§ Data shown
== == ==

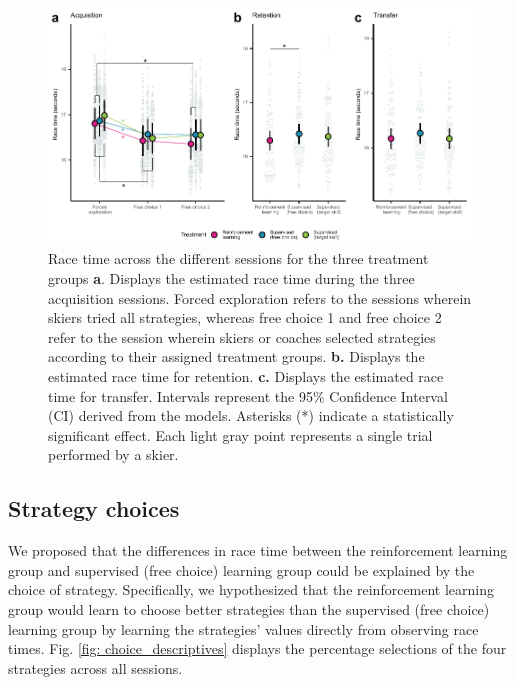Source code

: \documentclass[pdflatex,sn-nature]{sn-jnl}%
\theoremstyle{thmstyleone}%
\theoremstyle{thmstyletwo}%
\theoremstyle{thmstylethree}%
\begin{document}
\begin{figure}[H]
\centering
\includegraphics{figures/figure_racingtimes_2.pdf}
\caption{Race time across the different sessions for the three treatment groups \textbf{a}. Displays the estimated race time during the three acquisition sessions. Forced exploration refers to the sessions wherein skiers tried all strategies, whereas free choice 1 and free choice 2 refer to the session wherein skiers or coaches selected strategies according to their assigned treatment groups. \textbf{b.} Displays the estimated race time for retention. \textbf{c.} Displays the estimated race time for transfer. Intervals represent the 95\% Confidence Interval (CI) derived from the models. Asterisks (*) indicate a statistically significant effect. Each light gray point represents a single trial performed by a skier.}
\label{fig: racetime}
\end{figure}


\subsection{Strategy choices}\label{result_strategychoice}
We proposed that the differences in race time between the reinforcement learning group and supervised (free choice) learning group could be explained by the choice of strategy. Specifically, we hypothesized that the reinforcement learning group would learn to choose better strategies than the supervised (free choice) learning group by learning the strategies' values directly from observing race times. Fig. \ref{fig: choice_descriptives} displays the percentage selections of the four strategies across all sessions.
\end{document}
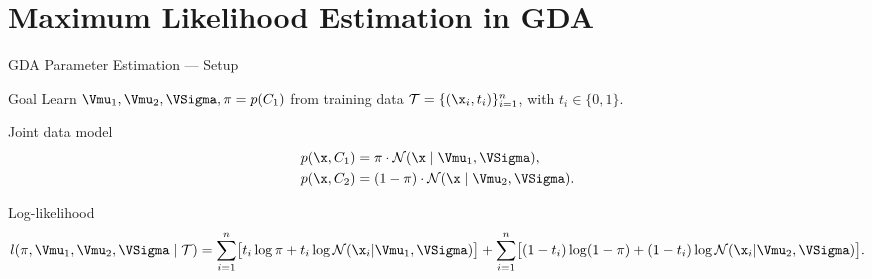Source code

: \section{Maximum Likelihood Estimation in GDA}

\begin{frame}{GDA Parameter Estimation — Setup}
  \begin{block}{Goal}
    Learn $\Vmu_1, \Vmu_2, \VSigma, \pi=p(C_1)$ from training data
    $\mathcal{T}=\{(\x_i,t_i)\}_{i=1}^n$, with $t_i\in\{0,1\}$.
  \end{block}

  \begin{block}{Joint data model}
    \begin{align*}
      p(\x,C_1)&=\pi\cdot\mathcal{N}(\x\mid\Vmu_1,\VSigma),\\
      p(\x,C_2)&=(1-\pi)\cdot\mathcal{N}(\x\mid\Vmu_2,\VSigma).
    \end{align*}
  \end{block}

  \begin{block}{Log-likelihood}
    \[
      l(\pi,\Vmu_1,\Vmu_2,\VSigma\mid\mathcal{T})
      =\sum_{i=1}^n \bigl[t_i\log\pi + t_i\log\mathcal{N}(\x_i|\Vmu_1,\VSigma)\bigr]
       +\sum_{i=1}^n \bigl[(1-t_i)\log(1-\pi)+(1-t_i)\log\mathcal{N}(\x_i|\Vmu_2,\VSigma)\bigr].
    \]
  \end{block}
\end{frame}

== == ==

§ Your goal
The pictures are to be omitted, and the rest of the listing is to be transcribed exactly.

§ Output for this task
Source code

: \documentclass[pdflatex,sn-nature]{sn-jnl}%
\theoremstyle{thmstyleone}%
\theoremstyle{thmstyletwo}%
\theoremstyle{thmstylethree}%
\begin{document}
\begin{figure}[H]
\centering
\includegraphics{figures/figure_racingtimes_2.pdf}
\caption{Race time across the different sessions for the three treatment groups \textbf{a}. Displays the estimated race time during the three acquisition sessions. Forced exploration refers to the sessions wherein skiers tried all strategies, whereas free choice 1 and free choice 2 refer to the session wherein skiers or coaches selected strategies according to their assigned treatment groups. \textbf{b.} Displays the estimated race time for retention. \textbf{c.} Displays the estimated race time for transfer. Intervals represent the 95\% Confidence Interval (CI) derived from the models. Asterisks (*) indicate a statistically significant effect. Each light gray point represents a single trial performed by a skier.}
\label{fig: racetime}
\end{figure}


\subsection{Strategy choices}\label{result_strategychoice}
We proposed that the differences in race time between the reinforcement learning group and supervised (free choice) learning group could be explained by the choice of strategy. Specifically, we hypothesized that the reinforcement learning group would learn to choose better strategies than the supervised (free choice) learning group by learning the strategies' values directly from observing race times. Fig. \ref{fig: choice_descriptives} displays the percentage selections of the four strategies across all sessions.
\end{document}
Source code

: \section{Maximum Likelihood Estimation in GDA}

\begin{frame}{GDA Parameter Estimation — Setup}
  \begin{block}{Goal}
    Learn $\Vmu_1, \Vmu_2, \VSigma, \pi=p(C_1)$ from training data
    $\mathcal{T}=\{(\x_i,t_i)\}_{i=1}^n$, with $t_i\in\{0,1\}$.
  \end{block}

  \begin{block}{Joint data model}
    \begin{align*}
      p(\x,C_1)&=\pi\cdot\mathcal{N}(\x\mid\Vmu_1,\VSigma),\\
      p(\x,C_2)&=(1-\pi)\cdot\mathcal{N}(\x\mid\Vmu_2,\VSigma).
    \end{align*}
  \end{block}

  \begin{block}{Log-likelihood}
    \[
      l(\pi,\Vmu_1,\Vmu_2,\VSigma\mid\mathcal{T})
      =\sum_{i=1}^n \bigl[t_i\log\pi + t_i\log\mathcal{N}(\x_i|\Vmu_1,\VSigma)\bigr]
       +\sum_{i=1}^n \bigl[(1-t_i)\log(1-\pi)+(1-t_i)\log\mathcal{N}(\x_i|\Vmu_2,\VSigma)\bigr].
    \]
  \end{block}
\end{frame}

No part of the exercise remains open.